Actually, where I went to school for my MA, we either used these terms jokingly ("going out with that girl would maximize my utility!") and sometimes seriously ("a good grade in this class is a strong signal to your competence on the job market"). If you decide to tredge down the path of the econ geek (i.e. the PhD), you had better get ready to make regular use of these words in your vocabulary!

Karina 07
03-08-2008, 04:19 AM
There's the old chestnut of "an economist is someone who invents a fancy word to describe things everyone already knows." There's also the "they like to make them extra-fancy sometimes because of their inferiority complex regarding physicists." But I digress....

AspiringEconomist
03-08-2008, 04:22 AM
You can't digress in this thread. It's pretty much impossible.

doubtful
03-08-2008, 04:25 AM
someone should make the synthesis of the most relevant 10-5 questions so that when tat. comes back, he/she can answer in a more efficient way.

Tatonnement
03-10-2008, 06:51 PM
Here's one -- suppose you're deciding on a primary dissertation advisor. One is an-and-coming associate prof. who has built a pretty good name for herself and has been building some good connections and is just entering the prime of her career. The other is an established prof. who did great things 10 years ago, but hasn't produced a whole lot of quality research lately or maybe has been playing with policy work, but is still very well connected. All else equal, which one is going to help get you the better job??

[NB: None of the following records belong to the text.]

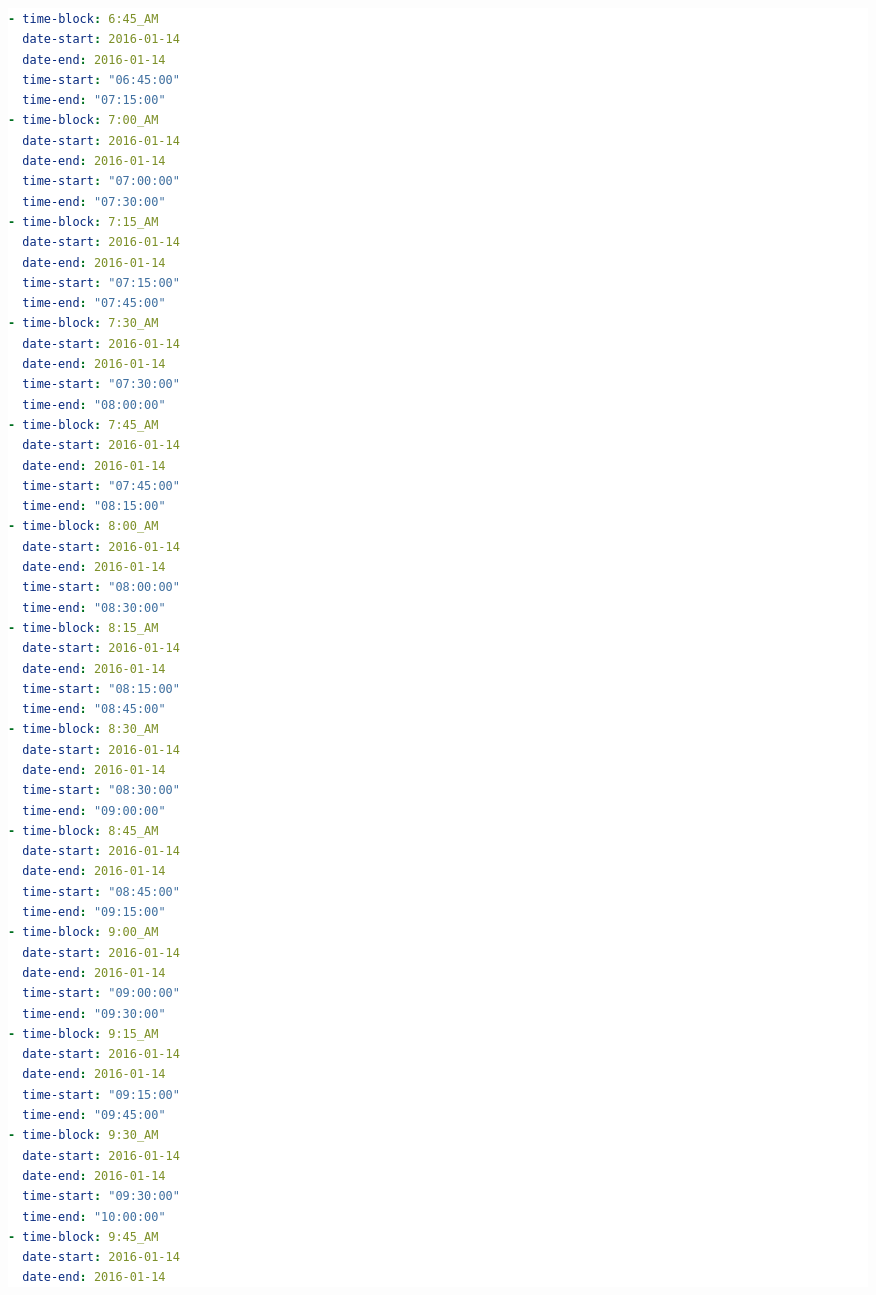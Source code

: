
 ```yaml
- time-block: 6:45_AM
  date-start: 2016-01-14
  date-end: 2016-01-14
  time-start: "06:45:00"
  time-end: "07:15:00"
- time-block: 7:00_AM
  date-start: 2016-01-14
  date-end: 2016-01-14
  time-start: "07:00:00"
  time-end: "07:30:00"
- time-block: 7:15_AM
  date-start: 2016-01-14
  date-end: 2016-01-14
  time-start: "07:15:00"
  time-end: "07:45:00"
- time-block: 7:30_AM
  date-start: 2016-01-14
  date-end: 2016-01-14
  time-start: "07:30:00"
  time-end: "08:00:00"
- time-block: 7:45_AM
  date-start: 2016-01-14
  date-end: 2016-01-14
  time-start: "07:45:00"
  time-end: "08:15:00"
- time-block: 8:00_AM
  date-start: 2016-01-14
  date-end: 2016-01-14
  time-start: "08:00:00"
  time-end: "08:30:00"
- time-block: 8:15_AM
  date-start: 2016-01-14
  date-end: 2016-01-14
  time-start: "08:15:00"
  time-end: "08:45:00"
- time-block: 8:30_AM
  date-start: 2016-01-14
  date-end: 2016-01-14
  time-start: "08:30:00"
  time-end: "09:00:00"
- time-block: 8:45_AM
  date-start: 2016-01-14
  date-end: 2016-01-14
  time-start: "08:45:00"
  time-end: "09:15:00"
- time-block: 9:00_AM
  date-start: 2016-01-14
  date-end: 2016-01-14
  time-start: "09:00:00"
  time-end: "09:30:00"
- time-block: 9:15_AM
  date-start: 2016-01-14
  date-end: 2016-01-14
  time-start: "09:15:00"
  time-end: "09:45:00"
- time-block: 9:30_AM
  date-start: 2016-01-14
  date-end: 2016-01-14
  time-start: "09:30:00"
  time-end: "10:00:00"
- time-block: 9:45_AM
  date-start: 2016-01-14
  date-end: 2016-01-14
```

Tough tradeoff, but in terms of helping you get a job the older professor is likely better. This is especially the case if he/she has a track record of placing students well in the past, and so could potentially compare you to others in that league. Although there are exceptions, the students of the old guys often continue to do well, at least in the interview stage (which is really the prime input of the advisor in the job market). If Famous Professor X calls schools and says, "My student is great" that will tend to translate into a lot of interviews.

BUT...the younger professor may be better at advising your research given that she's better hooked into what's going on now. So you may do better work with her, which ultimately is what the market is trying to evaluate.

One strategy is to have co-advisors if that's possible (I've seen it...), or at the least get them both on your committee.

Tatonnement
03-10-2008, 06:54 PM
I have question also, does the school assign advisers to students? When will they do that?

For your dissertation, it's up to you to find somebody. Some schools do have assigned advisors prior to that stage, but these are less important. Typically by some point in your 3rd year (preferably sooner, say end of your 2nd year) you should approach a faculty member to discuss research ideas and see if they'd be willing to advise you.

Tatonnement
03-10-2008, 06:59 PM
Tatonnement,
What is your honest opinion of Cornell's graduate program?

Cornell is a decent program, about which frankly I don't know too much. I've heard grumblings that the department has had some problems, but don't know particulars. They have been reasonably good in theory (Blume & Easley), but Blume has been on leave and may be looking to move. Macro there has been very weak for some time as well. Their strengths have been more in applied fields, especially labor.